[Stored dataset items]
↓↓↓
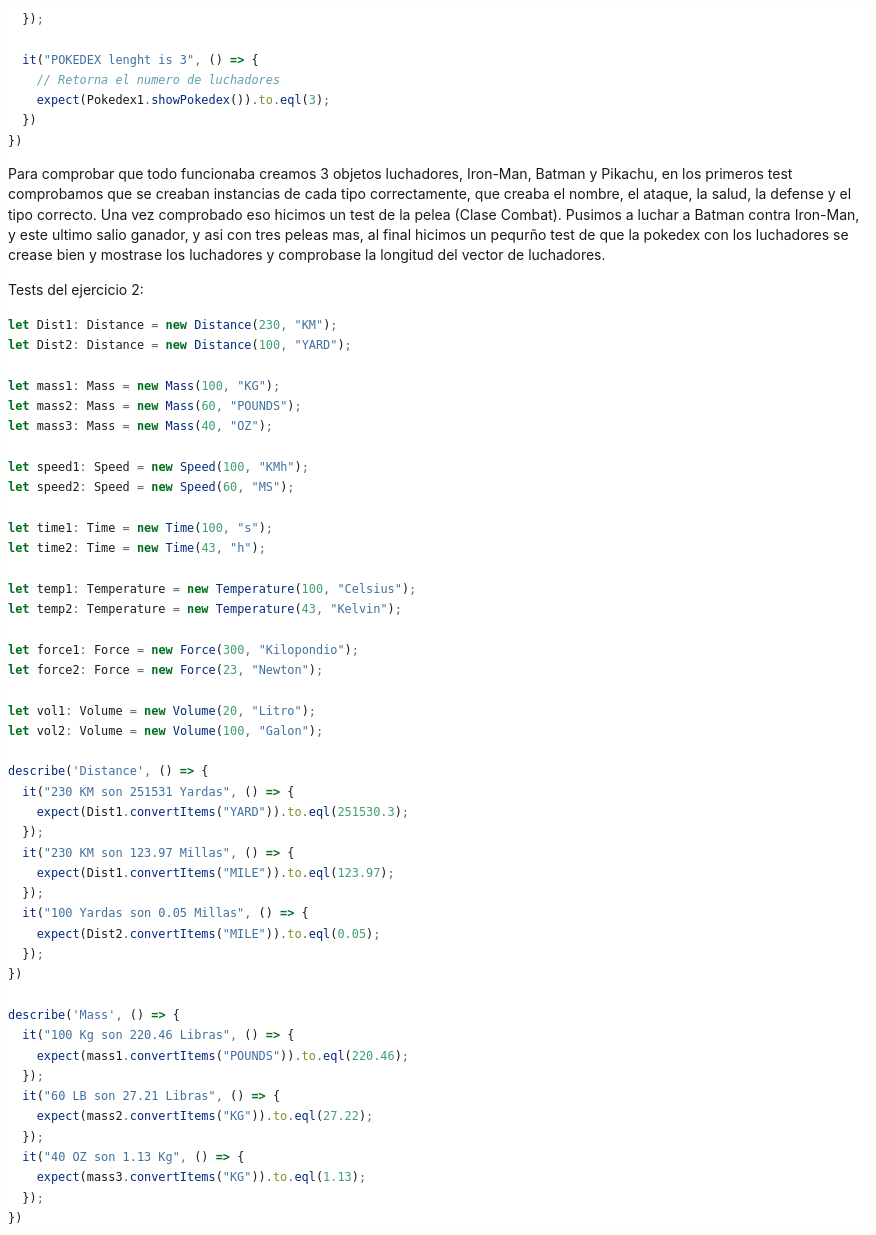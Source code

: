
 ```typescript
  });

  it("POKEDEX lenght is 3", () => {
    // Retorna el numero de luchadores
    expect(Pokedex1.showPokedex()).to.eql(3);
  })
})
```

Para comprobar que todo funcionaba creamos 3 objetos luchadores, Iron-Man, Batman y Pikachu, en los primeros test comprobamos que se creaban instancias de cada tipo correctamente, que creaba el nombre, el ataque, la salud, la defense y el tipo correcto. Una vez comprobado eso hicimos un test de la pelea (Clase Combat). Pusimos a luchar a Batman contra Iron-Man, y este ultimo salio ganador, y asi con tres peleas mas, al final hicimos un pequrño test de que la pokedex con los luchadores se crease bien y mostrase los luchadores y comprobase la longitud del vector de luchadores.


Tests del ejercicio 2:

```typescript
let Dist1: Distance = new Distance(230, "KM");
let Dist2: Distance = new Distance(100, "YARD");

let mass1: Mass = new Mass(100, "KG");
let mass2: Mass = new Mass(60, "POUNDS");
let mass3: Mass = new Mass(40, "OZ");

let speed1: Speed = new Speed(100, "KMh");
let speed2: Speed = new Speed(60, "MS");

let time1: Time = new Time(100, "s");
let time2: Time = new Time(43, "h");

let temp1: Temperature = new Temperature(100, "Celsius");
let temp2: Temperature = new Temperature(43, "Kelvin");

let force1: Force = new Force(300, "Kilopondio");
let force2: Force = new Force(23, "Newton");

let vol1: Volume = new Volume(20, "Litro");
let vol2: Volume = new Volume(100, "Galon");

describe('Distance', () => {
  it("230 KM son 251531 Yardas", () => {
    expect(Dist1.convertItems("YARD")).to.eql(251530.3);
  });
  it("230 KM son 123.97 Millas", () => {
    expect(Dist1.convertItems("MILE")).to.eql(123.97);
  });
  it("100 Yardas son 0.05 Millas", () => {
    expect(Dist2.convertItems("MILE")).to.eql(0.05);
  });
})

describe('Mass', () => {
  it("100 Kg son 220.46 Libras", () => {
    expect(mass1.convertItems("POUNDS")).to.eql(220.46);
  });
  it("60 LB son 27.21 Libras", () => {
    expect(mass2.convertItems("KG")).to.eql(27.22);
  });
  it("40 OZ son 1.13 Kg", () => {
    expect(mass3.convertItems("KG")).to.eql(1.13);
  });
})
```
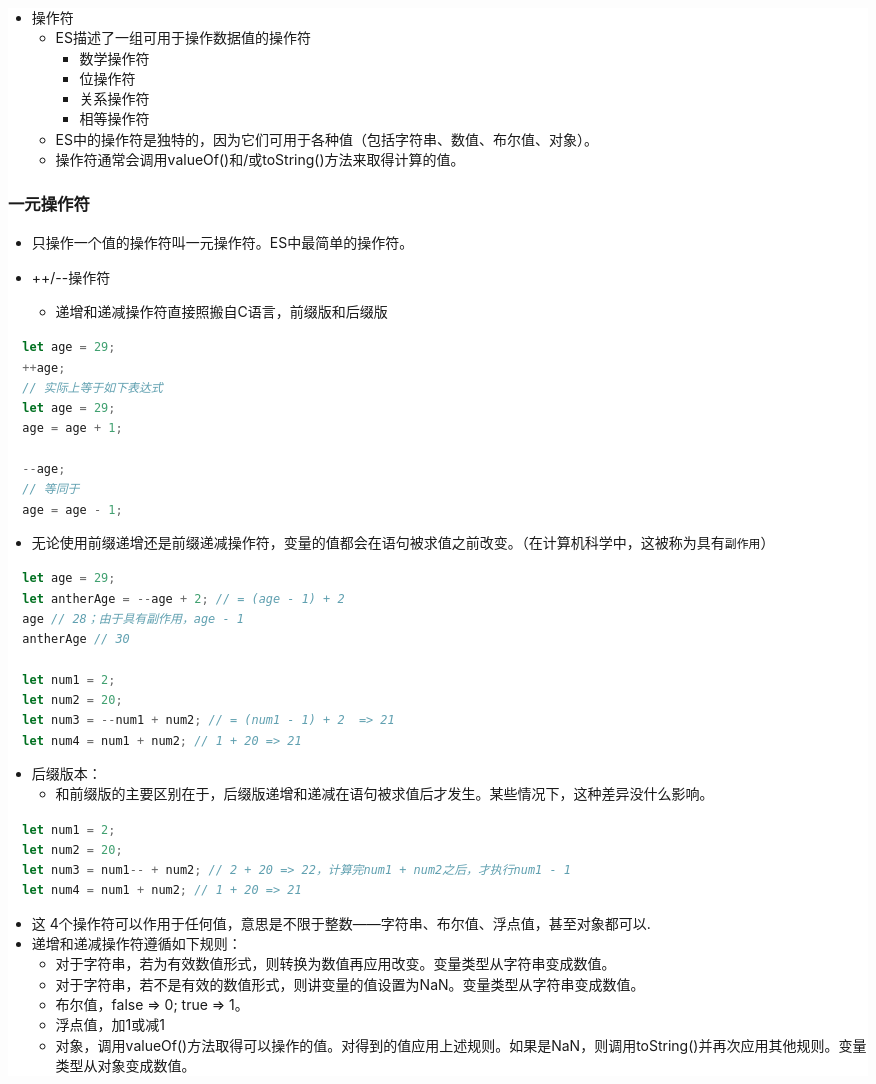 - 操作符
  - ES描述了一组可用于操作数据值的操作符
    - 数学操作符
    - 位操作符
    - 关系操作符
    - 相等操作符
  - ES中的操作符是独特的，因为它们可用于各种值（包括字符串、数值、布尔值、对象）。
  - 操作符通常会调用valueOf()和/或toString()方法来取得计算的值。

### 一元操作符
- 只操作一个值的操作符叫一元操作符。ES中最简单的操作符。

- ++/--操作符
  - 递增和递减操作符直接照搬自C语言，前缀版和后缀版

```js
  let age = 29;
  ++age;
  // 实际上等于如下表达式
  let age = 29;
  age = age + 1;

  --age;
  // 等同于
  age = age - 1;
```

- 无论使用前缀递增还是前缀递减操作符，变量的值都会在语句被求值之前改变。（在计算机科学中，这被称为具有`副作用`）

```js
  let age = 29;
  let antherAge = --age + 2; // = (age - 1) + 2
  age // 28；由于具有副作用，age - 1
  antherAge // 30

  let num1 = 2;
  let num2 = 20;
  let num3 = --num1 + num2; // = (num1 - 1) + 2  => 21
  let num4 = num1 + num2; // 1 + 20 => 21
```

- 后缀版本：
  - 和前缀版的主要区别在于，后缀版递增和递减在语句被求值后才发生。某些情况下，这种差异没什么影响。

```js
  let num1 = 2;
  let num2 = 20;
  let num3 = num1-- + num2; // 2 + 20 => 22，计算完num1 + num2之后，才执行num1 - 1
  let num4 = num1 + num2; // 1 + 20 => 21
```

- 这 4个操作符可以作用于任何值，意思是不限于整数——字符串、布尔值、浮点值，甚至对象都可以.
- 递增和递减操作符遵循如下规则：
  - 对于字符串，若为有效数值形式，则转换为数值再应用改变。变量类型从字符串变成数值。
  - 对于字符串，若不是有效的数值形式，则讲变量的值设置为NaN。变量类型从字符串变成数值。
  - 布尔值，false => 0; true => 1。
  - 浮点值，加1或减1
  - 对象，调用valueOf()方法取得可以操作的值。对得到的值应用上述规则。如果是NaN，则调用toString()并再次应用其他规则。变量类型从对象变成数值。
↑↑↑
↓↓↓
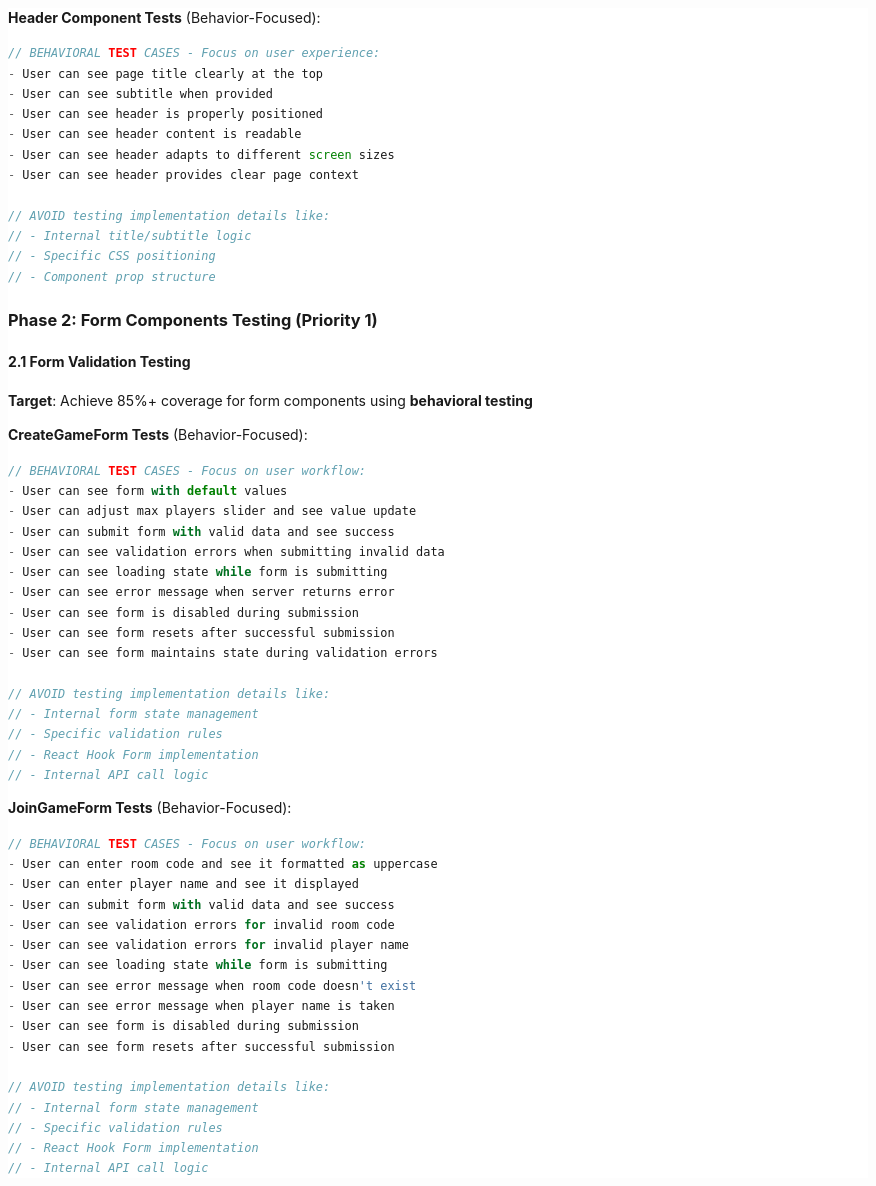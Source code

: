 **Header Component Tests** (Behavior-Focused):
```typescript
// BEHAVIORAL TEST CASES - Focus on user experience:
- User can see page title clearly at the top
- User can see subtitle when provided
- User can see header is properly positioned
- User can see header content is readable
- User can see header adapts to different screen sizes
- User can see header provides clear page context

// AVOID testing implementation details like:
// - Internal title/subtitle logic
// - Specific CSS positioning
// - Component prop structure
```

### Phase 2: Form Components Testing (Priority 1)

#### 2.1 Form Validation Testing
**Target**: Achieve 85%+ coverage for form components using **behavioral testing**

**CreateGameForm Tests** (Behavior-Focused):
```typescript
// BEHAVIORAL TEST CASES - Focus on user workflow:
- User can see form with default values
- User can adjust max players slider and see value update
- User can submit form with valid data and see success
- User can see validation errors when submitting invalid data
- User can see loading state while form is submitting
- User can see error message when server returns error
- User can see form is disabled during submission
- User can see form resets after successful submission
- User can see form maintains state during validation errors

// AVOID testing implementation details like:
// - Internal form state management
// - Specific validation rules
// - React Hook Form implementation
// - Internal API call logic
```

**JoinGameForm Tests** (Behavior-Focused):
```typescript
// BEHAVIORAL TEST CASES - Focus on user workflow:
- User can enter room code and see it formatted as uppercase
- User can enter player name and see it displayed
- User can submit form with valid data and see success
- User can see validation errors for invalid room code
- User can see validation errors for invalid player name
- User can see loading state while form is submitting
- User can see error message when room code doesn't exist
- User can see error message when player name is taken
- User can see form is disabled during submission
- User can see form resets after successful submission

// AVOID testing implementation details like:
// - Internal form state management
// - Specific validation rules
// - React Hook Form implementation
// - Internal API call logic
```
↑↑↑
↓↓↓
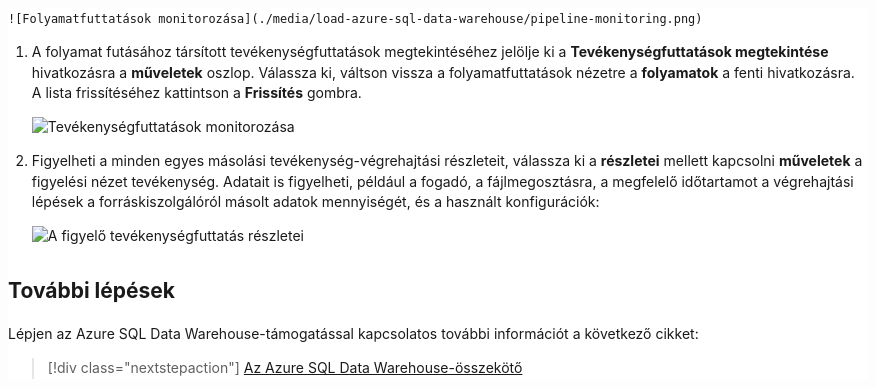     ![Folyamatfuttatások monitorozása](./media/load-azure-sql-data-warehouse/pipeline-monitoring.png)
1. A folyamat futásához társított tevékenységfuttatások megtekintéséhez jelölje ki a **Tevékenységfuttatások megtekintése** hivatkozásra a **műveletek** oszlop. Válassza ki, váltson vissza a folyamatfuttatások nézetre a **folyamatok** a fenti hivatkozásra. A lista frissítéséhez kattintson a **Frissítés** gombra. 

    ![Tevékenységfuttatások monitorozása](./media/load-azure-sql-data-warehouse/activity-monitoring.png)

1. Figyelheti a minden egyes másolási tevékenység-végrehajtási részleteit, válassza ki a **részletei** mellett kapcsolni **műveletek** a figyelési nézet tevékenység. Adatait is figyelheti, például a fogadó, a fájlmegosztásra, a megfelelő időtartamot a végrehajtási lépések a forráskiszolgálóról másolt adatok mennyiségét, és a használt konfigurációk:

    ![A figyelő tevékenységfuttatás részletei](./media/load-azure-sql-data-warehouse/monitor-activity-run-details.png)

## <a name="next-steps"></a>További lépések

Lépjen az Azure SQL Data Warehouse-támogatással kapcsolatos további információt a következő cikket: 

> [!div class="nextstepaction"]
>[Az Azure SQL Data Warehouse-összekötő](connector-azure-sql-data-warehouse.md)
↑↑↑
For each line above that holds the string "errors", provide a copy of that line.

- User can see validation errors when submitting invalid data
- User can see form maintains state during validation errors
- User can see validation errors for invalid room code
- User can see validation errors for invalid player name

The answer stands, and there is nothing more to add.